I started on the piano in primary school and continued until I finished high school. My brother learnt at the convent where the nuns hit him across the knuckles with a ruler when he made a mistake! My teacher, Mrs Donahue, had fingers twisted, swollen and painful with arthritis but she could still pound out a tune to show me what it should sound like. Instead of a ruler like the nuns, she would put a coin on the top of each hand and I had to play without them falling off.
My other sister started learning guitar and not to be outdone I wanted to learn too. It soon became apparent that my fingers and the strings did not agree with each other! Guitar did not last long.
I had a school girl crush on the High School music teacher who seemed to be able to play every instrument ever invented. I learnt to play the clarinet with him.

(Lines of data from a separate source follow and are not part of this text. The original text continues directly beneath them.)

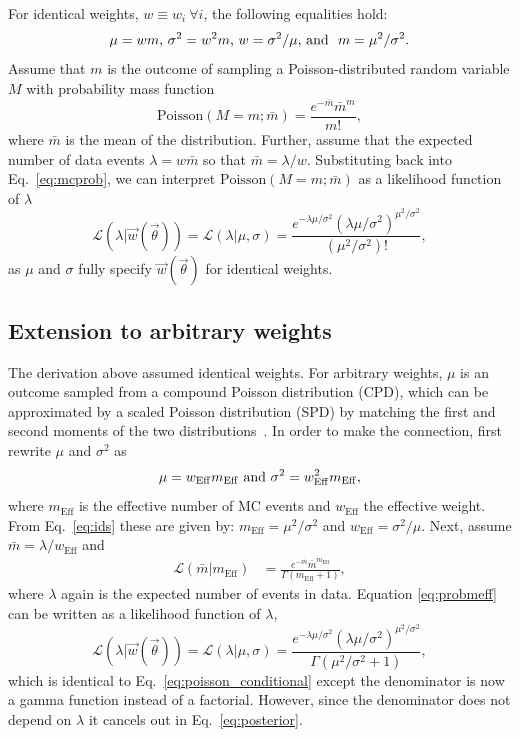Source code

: \documentclass[a4paper, 11pt]{article}
\newcommand{\like}{\mathcal{L}}
\newcommand{\vectheta}{\vec{\theta}}
\newcommand{\vecw}{\vec{w}}
\newcommand{\meff}{m_\mathrm{Eff}}
\newcommand{\weff}{w_\mathrm{Eff}}
\begin{document}
For identical weights, $w \equiv w_i~\forall i$, the following equalities hold:
\begin{equation}\label{eq:ids}
\mu=wm \textmd{,}~ \sigma^2=w^2 m \textmd{,}~ w=\sigma^2/\mu \textmd{, and }~ m = \mu^2/\sigma^2.
\end{equation}
Assume that $m$ is the outcome of sampling a Poisson-distributed random variable $M$ with probability mass function
\begin{equation}\label{eq:mcprob}
\mathrm{Poisson}(M=m;\bar m) = \frac{e^{-\bar m} {\bar m}^m}{m!},
\end{equation}
where $\bar m$ is the mean of the distribution. Further, assume that the expected number of data events $\lambda=w \bar m$ so that $\bar m = \lambda/w$. Substituting back into Eq.~\eqref{eq:mcprob}, we can interpret $\mathrm{Poisson}(M=m;\bar m)$ as a likelihood function of $\lambda$
\begin{equation}
\like(\lambda|\vecw(\vectheta))=\like(\lambda|\mu, \sigma)=\frac{e^{-\lambda\mu/\sigma^2}\left(\lambda\mu/\sigma^2\right)^{\mu^2/\sigma^2}}{(\mu^2/\sigma^2)!},
\label{eq:poisson_conditional}
\end{equation}
as $\mu$ and $\sigma$ fully specify $\vecw(\vectheta)$ for identical weights.

\subsection{Extension to arbitrary weights\label{sec:extending}}
The derivation above assumed identical weights. For arbitrary weights, $\mu$ is an outcome sampled from a compound Poisson distribution (CPD), which can be approximated by a scaled Poisson distribution (SPD) by matching the first and second moments of the two distributions~\cite{Bohm:2013gla}. In order to make the connection, first rewrite $\mu$ and $\sigma^2$ as
\begin{equation}\label{eq:effparameters}
\mu= \weff \meff~\textmd{and}~\sigma^2 = \weff^2 \meff,
\end{equation}
where $\meff$ is the effective number of MC events and $\weff$ the effective weight. From Eq.~\eqref{eq:ids} these are given by: $\meff = \mu^2/\sigma^2$ and $\weff=\sigma^2/\mu$. Next, assume $\bar m = \lambda/\weff$ and
\begin{align}
\label{eq:probmeff}
\like(\bar m|\meff)&= \frac{e^{-\bar m}{\bar m}^{\meff}}{\Gamma(\meff+1)},
\end{align}
where $\lambda$ again is the expected number of events in data. Equation \eqref{eq:probmeff} can be written as a likelihood function of $\lambda$,
\begin{equation}
\like(\lambda|\vecw(\vectheta))=\like(\lambda|\mu, \sigma)=\frac{e^{-\lambda\mu/\sigma^2}\left(\lambda\mu/\sigma^2\right)^{\mu^2/\sigma^2}}{\Gamma(\mu^2/\sigma^2+1)},
\label{eq:poisson_conditional_arb}
\end{equation}
which is identical to Eq.~\eqref{eq:poisson_conditional} except the denominator is now a gamma function instead of a factorial. However, since the denominator does not depend on $\lambda$ it cancels out in Eq.~\eqref{eq:posterior}.
\end{document}
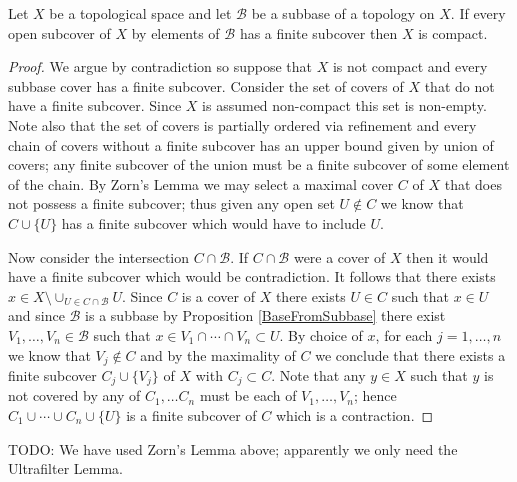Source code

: \begin{thm}\label{AlexanderSubbaseTheorem}Let $X$ be a topological space and let $\mathcal{B}$ be a subbase of a topology on $X$.  If every open subcover of $X$ by elements of $\mathcal{B}$ has a finite subcover then $X$ is compact.
\end{thm}
\begin{proof}
We argue by contradiction so suppose that $X$ is not compact and every subbase cover has a finite subcover.  Consider the set of covers of $X$ that do not have a finite subcover.  Since $X$ is assumed non-compact this set is non-empty.  Note also that the set of covers is partially ordered via refinement and every chain of covers without a finite subcover has an upper bound given by union of covers; any finite subcover of the union must be a finite subcover of some element of the chain.  By Zorn's Lemma we may select a maximal cover $C$ of $X$ that does not possess a finite subcover; thus given any open set $U \notin C$ we know that $C \cup \lbrace U \rbrace$ has a finite subcover which would have to include $U$.

Now consider the intersection $C \cap \mathcal{B}$.  If $C \cap \mathcal{B}$ were a cover of $X$ then it would have a finite subcover which would be  contradiction.  It follows that there exists 
$x \in X \setminus \cup_{U \in C \cap \mathcal{B}} U$.  Since $C$ is a cover of $X$ there exists $U \in C$ such that $x \in U$ and since $\mathcal{B}$ is a subbase by Proposition \ref{BaseFromSubbase} there exist $V_1, \dotsc, V_n \in \mathcal{B}$ such that $x \in V_1 \cap \dotsb \cap V_n \subset U$.  By choice of $x$, for each $j=1, \dotsc, n$ we know that $V_j \notin C$ and by the maximality of $C$ we conclude that there exists a finite subcover $C_j \cup \lbrace V_j \rbrace$ of $X$ with $C_j \subset C$. Note that any $y \in X$ such that $y$ is not covered by any of $C_1, \dotsc C_n$ must be each of $V_1, \dotsc, V_n$; hence $C_1 \cup \dotsb \cup C_n \cup \lbrace U \rbrace$ is a finite subcover of $C$ which is a contraction.
\end{proof}
TODO: We have used Zorn's Lemma above; apparently we only need the Ultrafilter Lemma.

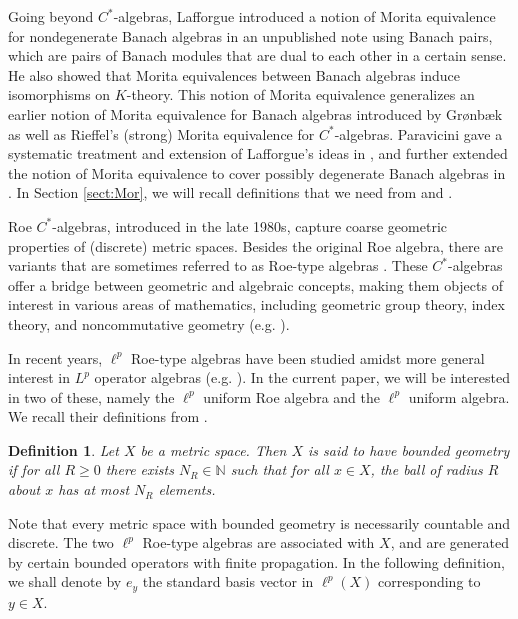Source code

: \documentclass[a4,11pt]{amsart}
\newtheorem{defn}[thm]{Definition}
\theoremstyle{remark}
\begin{document}
Going beyond $C^*$-algebras, Lafforgue introduced a notion of Morita equivalence for nondegenerate Banach algebras in an unpublished note \cite{Laf04} using Banach pairs, which are pairs of Banach modules that are dual to each other in a certain sense. He also showed that Morita equivalences between Banach algebras induce isomorphisms on $K$-theory.
This notion of Morita equivalence generalizes an earlier notion of Morita equivalence for Banach algebras introduced by Gr\o{}nb\ae k \cite{Gro95,Gro96} as well as Rieffel's (strong) Morita equivalence for $C^*$-algebras.
Paravicini gave a systematic treatment and extension of Lafforgue's ideas in \cite{Par09}, and further extended the notion of Morita equivalence to cover possibly degenerate Banach algebras in \cite[Section 1.2]{Par15}.
In Section \ref{sect:Mor}, we will recall definitions that we need from \cite{Laf02} and \cite{Par09}.

Roe $C^*$-algebras, introduced in the late 1980s, capture coarse geometric properties of (discrete) metric spaces.
Besides the original Roe algebra, there are variants that are sometimes referred to as Roe-type algebras \cite[Definition 2.1]{SW13a}.
These $C^*$-algebras offer a bridge between geometric and algebraic concepts, making them objects of interest in various areas of mathematics, including geometric group theory, index theory, and noncommutative geometry (e.g. \cite{Chung20,LL,LW,SW13,SW13a,Wei,Yu00}). 

In recent years, $\ell^p$ Roe-type algebras have been studied \cite{Chung18,Chung21a,Chung23,LWZ,SW,ZZ} amidst more general interest in $L^p$ operator algebras (e.g. \cite{G21,GL,GT16,GT19,GT22,HP,Phil12,Phil13}). 
In the current paper, we will be interested in two of these, namely the $\ell^p$ uniform Roe algebra and the $\ell^p$ uniform algebra.
We recall their definitions from \cite{Chung18}.

\begin{defn}
Let $X$ be a metric space. Then $X$ is said to have \emph{bounded geometry} if for all $R\geq 0$ there exists $N_R\in\mathbb{N}$ such that for all $x\in X$, the ball of radius $R$ about $x$ has at most $N_R$ elements.
\end{defn}

Note that every metric space with bounded geometry is necessarily countable and discrete.
The two $\ell^p$ Roe-type algebras are associated with $X$, and are generated by certain bounded operators with finite propagation.
In the following definition, we shall denote by $e_y$ the standard basis vector in $\ell^p(X)$ corresponding to $y\in X$.
\end{document}
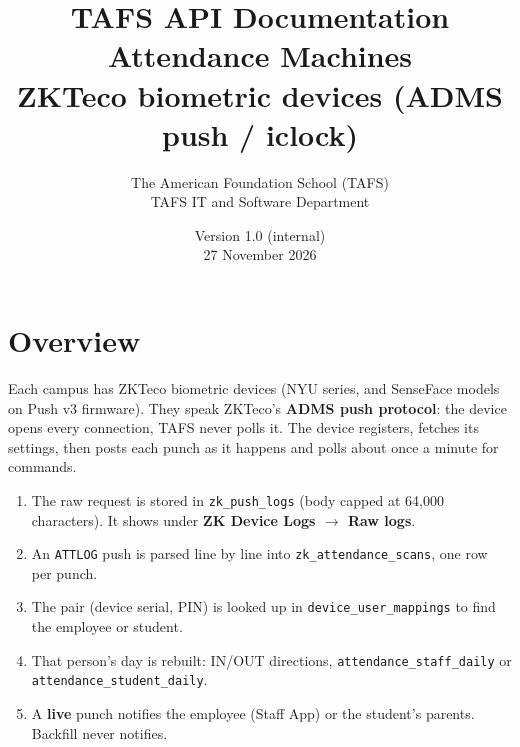\documentclass[11pt]{article}
\title{\textbf{TAFS API Documentation} \\[4pt]
\large Attendance Machines \\ ZKTeco biometric devices (ADMS push / iclock)}
\author{The American Foundation School (TAFS) \\ TAFS IT and Software Department}
\date{Version 1.0 (internal) \\ 27 November 2026}
\begin{document}
\begin{titlepage}
\vspace*{\fill}
{\let\newpage\relax\maketitle}
\thispagestyle{empty}
\vspace*{\fill}
\internalonly
\end{titlepage}

\tableofcontents
\newpage

\section{Overview}
Each campus has ZKTeco biometric devices (NYU series, and SenseFace models on Push v3 firmware). They speak ZKTeco's
\textbf{ADMS push protocol}: the device opens every connection, TAFS never polls it. The device registers, fetches its
settings, then posts each punch as it happens and polls about once a minute for commands.
\begin{enumerate}[nosep]
  \item The raw request is stored in \texttt{zk\_push\_logs} (body capped at 64,000 characters). It shows under
        \textbf{ZK Device Logs $\rightarrow$ Raw logs}.
  \item An \texttt{ATTLOG} push is parsed line by line into \texttt{zk\_attendance\_scans}, one row per punch.
  \item The pair (device serial, PIN) is looked up in \texttt{device\_user\_mappings} to find the employee or student.
  \item That person's day is rebuilt: IN/OUT directions, \texttt{attendance\_staff\_daily} or
        \texttt{attendance\_student\_daily}.
  \item A \textbf{live} punch notifies the employee (Staff App) or the student's parents. Backfill never notifies.
\end{enumerate}
\end{document}
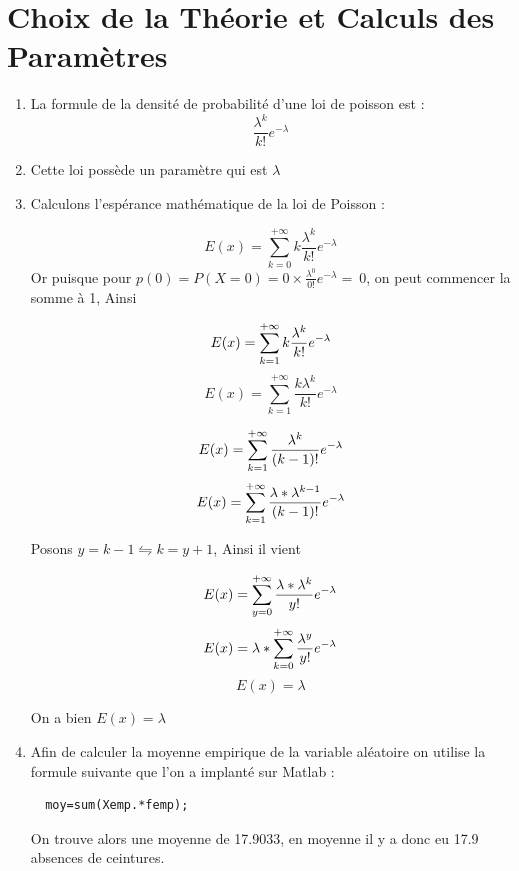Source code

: \documentclass[a4paper,oneside]{article}
\begin{document}
\section{Choix de la Théorie et Calculs des Paramètres}

\begin{enumerate}
  \item

La formule de la densité de probabilité d'une loi de poisson est :
  \[
\frac{\lambda^k}{k!} e^{- \lambda}
  \]

  \item

  Cette loi possède un paramètre qui est $\lambda$

  \item Calculons l'espérance mathématique de la loi de Poisson :

\[
 E(x) = \sum_{k=0}^{+\infty} k\frac{\lambda^k}{k!} e^{-\lambda}
\]
Or puisque pour $p(0) =  P(X = 0)= 0 \times \frac{\lambda^0}{0!} e^{- \lambda} =\ 0$, on peut commencer la somme à 1, Ainsi 

\[
 E(x) =  \sum_{k=1}^{+\infty} k\frac{\lambda^k}{k!} e^{- \lambda}\\
 \]
 \[
 E(x) =  \sum_{k=1}^{+\infty} \frac{k \lambda^k}{k!} e^{-\lambda}
 \]
 
 \[
 E(x) =  \sum_{k=1}^{+\infty} \frac{ \lambda^k}{(k-1)!} e^{- \lambda}\\
 \]
 \[
  E(x) =  \sum_{k=1}^{+\infty} \frac{ \lambda*\lambda^{k-1}}{(k-1)!} e^{- \lambda}\\
\]

Posons $y=k-1 \leftrightharpoons k=y+1$, Ainsi il vient

\[
	  E(x) =  \sum_{y=0}^{+\infty} \frac{ \lambda*\lambda^{k}}{y!} e^{- \lambda}\\
\]
\[	  
	    E(x) =  \lambda*\sum_{k=0}^{+\infty} \frac{ \lambda^{y}}{y!} e^{- \lambda}\\
\]
\[	    
	    E(x) = \lambda
\]

On a bien $E(x) = \lambda$

  \item

Afin de calculer la moyenne empirique de la variable aléatoire on utilise la formule suivante que l'on a implanté sur Matlab :

\begin{lstlisting}
  moy=sum(Xemp.*femp);
\end{lstlisting}

On trouve alors une moyenne de 17.9033, en moyenne il y a donc eu 17.9 absences de ceintures.\\


\end{enumerate}
\end{document}
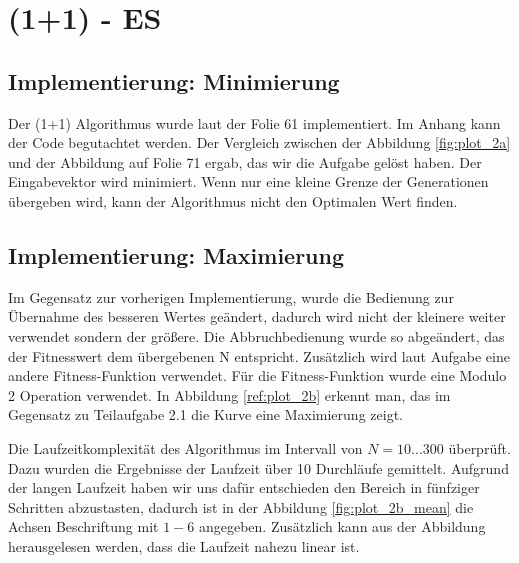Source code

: \setcounter{chapter}{1}


\chapter{(1+1) - ES}

\section{Implementierung: Minimierung}

Der (1+1) Algorithmus wurde laut der Folie 61 implementiert. Im Anhang kann der Code begutachtet werden. Der Vergleich zwischen der Abbildung \ref{fig:plot_2a} und der Abbildung auf Folie 71 ergab, das wir die Aufgabe gelöst haben. Der Eingabevektor wird minimiert. Wenn nur eine kleine Grenze der Generationen übergeben wird, kann der Algorithmus nicht den Optimalen Wert finden.


\section{Implementierung: Maximierung}

Im Gegensatz zur vorherigen Implementierung, wurde die Bedienung zur Übernahme des besseren Wertes geändert, dadurch wird nicht der kleinere weiter verwendet sondern der größere. Die Abbruchbedienung wurde so abgeändert, das der Fitnesswert dem übergebenen N entspricht. Zusätzlich wird laut Aufgabe eine andere Fitness-Funktion verwendet. Für die Fitness-Funktion wurde eine Modulo 2 Operation verwendet. In Abbildung \ref{ref:plot_2b} erkennt man, das im Gegensatz zu Teilaufgabe 2.1 die Kurve eine Maximierung zeigt.


\newpage

Die Laufzeitkomplexität des Algorithmus im Intervall von $N=10 ... 300$ überprüft. Dazu wurden die Ergebnisse der Laufzeit über 10 Durchläufe gemittelt. Aufgrund der langen Laufzeit haben wir uns dafür entschieden den Bereich in fünfziger Schritten abzustasten, dadurch ist in der Abbildung \ref{fig:plot_2b_mean} die Achsen Beschriftung mit $1-6$ angegeben. Zusätzlich kann aus der Abbildung herausgelesen werden, dass die Laufzeit nahezu linear ist.


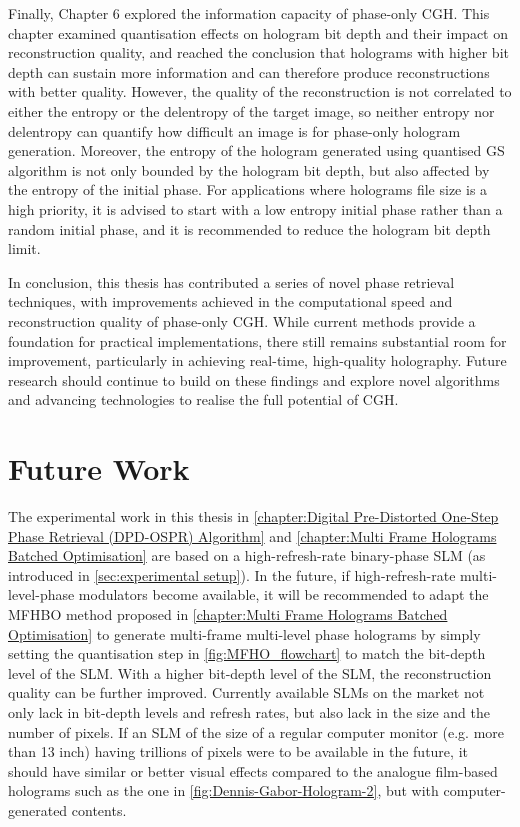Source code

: Finally, Chapter 6 explored the information capacity of phase-only CGH. This chapter examined quantisation effects on hologram bit depth and their impact on reconstruction quality, and reached the conclusion that holograms with higher bit depth can sustain more information and can therefore produce reconstructions with better quality. However, the quality of the reconstruction is not correlated to either the entropy or the delentropy of the target image, so neither entropy nor delentropy can quantify how difficult an image is for phase-only hologram generation. Moreover, the entropy of the hologram generated using quantised GS algorithm is not only bounded by the hologram bit depth, but also affected by the entropy of the initial phase. For applications where holograms file size is a high priority, it is advised to start with a low entropy initial phase rather than a random initial phase, and it is recommended to reduce the hologram bit depth limit.

In conclusion, this thesis has contributed a series of novel phase retrieval techniques, with improvements achieved in the computational speed and reconstruction quality of phase-only CGH. While current methods provide a foundation for practical implementations, there still remains substantial room for improvement, particularly in achieving real-time, high-quality holography. Future research should continue to build on these findings and explore novel algorithms and advancing technologies to realise the full potential of CGH.

\section{Future Work}
The experimental work in this thesis in \cref{chapter:Digital Pre-Distorted One-Step Phase Retrieval (DPD-OSPR) Algorithm} and \cref{chapter:Multi Frame Holograms Batched Optimisation} are based on a high-refresh-rate binary-phase SLM (as introduced in \cref{sec:experimental setup}). In the future, if high-refresh-rate multi-level-phase modulators become available, it will be recommended to adapt the MFHBO method proposed in \cref{chapter:Multi Frame Holograms Batched Optimisation} to generate multi-frame multi-level phase holograms by simply setting the quantisation step in \cref{fig:MFHO_flowchart} to match the bit-depth level of the SLM. With a higher bit-depth level of the SLM, the reconstruction quality can be further improved. Currently available SLMs on the market not only lack in bit-depth levels and refresh rates, but also lack in the size and the number of pixels. If an SLM of the size of a regular computer monitor (e.g. more than 13 inch) having trillions of pixels were to be available in the future, it should have similar or better visual effects compared to the analogue film-based holograms such as the one in \cref{fig:Dennis-Gabor-Hologram-2}, but with computer-generated contents.

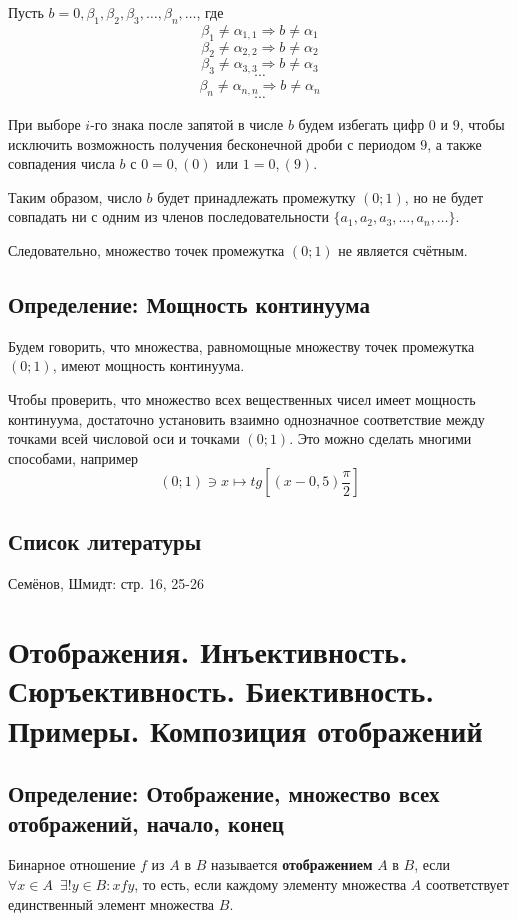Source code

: \documentclass{article}
\begin{document}
Пусть $b = 0, \beta_1, \beta_2, \beta_3, \dots, \beta_n, \dots$, где \[
	\beta_1 \neq \alpha_{1, 1} \Rightarrow b \neq \alpha_1 \]\[
	\beta_2 \neq \alpha_{2, 2} \Rightarrow b \neq \alpha_2 \]\[
	\beta_3 \neq \alpha_{3, 3} \Rightarrow b \neq \alpha_3 \]\[
	\cdots \]\[
	\beta_n \neq \alpha_{n, n} \Rightarrow b \neq \alpha_n \]\[
	\cdots \]

При выборе $i$-го знака после запятой в числе $b$ будем избегать цифр $0$ и $9$, чтобы исключить возможность получения бесконечной дроби с периодом $9$, а также совпадения числа $b$ с $0 = 0,(0)$ или $1 = 0,(9)$.

Таким образом, число $b$ будет принадлежать промежутку $(0; 1)$, но не будет совпадать ни с одним из членов последовательности $\{a_1, a_2, a_3, \dots, a_n, \dots \}$.

Следовательно, множество точек промежутка $(0; 1)$ не является счётным.

\subsection{Определение: Мощность континуума}
Будем говорить, что множества, равномощные множеству точек промежутка $(0; 1)$, имеют мощность континуума.

Чтобы проверить, что множество всех вещественных чисел имеет мощность континуума, достаточно установить взаимно однозначное соответствие между точками всей числовой оси и точками $(0; 1)$. Это можно сделать многими способами, например \[ (0; 1) \ni x \mapsto tg[(x - 0,5)\frac{\pi}{2}] \]	

\subsection*{Список литературы}
Семёнов, Шмидт: стр. 16, 25-26

\newpage
\section{Отображения. Инъективность. Сюръективность. Биективность. Примеры. Композиция отображений}
\subsection{Определение: Отображение, множество всех отображений, начало, конец}
Бинарное отношение $f$ из $A$ в $B$ называется \textbf{отображением} $A$ в $B$, если ${\forall x \in A \enspace \exists!y \in B : xfy}$, то есть, если каждому элементу множества $A$ соответствует единственный элемент множества $B$.
\end{document}
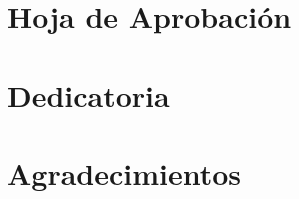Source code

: \documentclass[11pt, sfdefaults=false, spanish]{scrreprt}
\begin{document}


\chapter*{Hoja de Aprobación}
\chapter*{Dedicatoria}
\chapter*{Agradecimientos}



\tableofcontents
\listoftables
\listoffigures













\printbibliography

\clearpage


\end{document}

One afternoon a week I would go to clarinet lessons and another to piano lessons. I went through stages of which one I liked best and the other would suffer. I could practise the clarinet in the kitchen – playing to my mother as she prepared dinner. I remember playing "When The Saints Go Marching In" - ad nauseum!! The piano practise was lonelier as the piano was in the loungeroom which was a "shut up" room; only used when visitors came. I have often thought I would like to take up the piano again – but that would require buying a piano……..
There were approx 500 students in our entire school (Kindergarten to Year 12) …. hence electives in the secondary and high school were limited. It seemed that if you were a girl you had to learn Cooking (Home Economics) and Sewing (Textiles & Design) in the years 7-10. The boys got to do Woodwork and Metalwork – and never the sexes be mixed!!
I did not want to learn cooking or sewing – even then I knew I was no Martha Stewart! My father wrote to the Department of Education lamenting the lack of opportunity given to country girls and appealing to them to allow me to study something more useful – like French (my choice) – well I thought it was going to be more useful!. They eventually agreed to me doing it by correspondence. There was no teacher to teach me - I would get tapes for the reel to reel machine and I got to sit in the library and teach myself. When it came to exams one poor teacher who probably did school girl French 20 years before got to "examine" me. I sat French in the School Certificate (year 10) and then dropped it. I never had a conversation in French!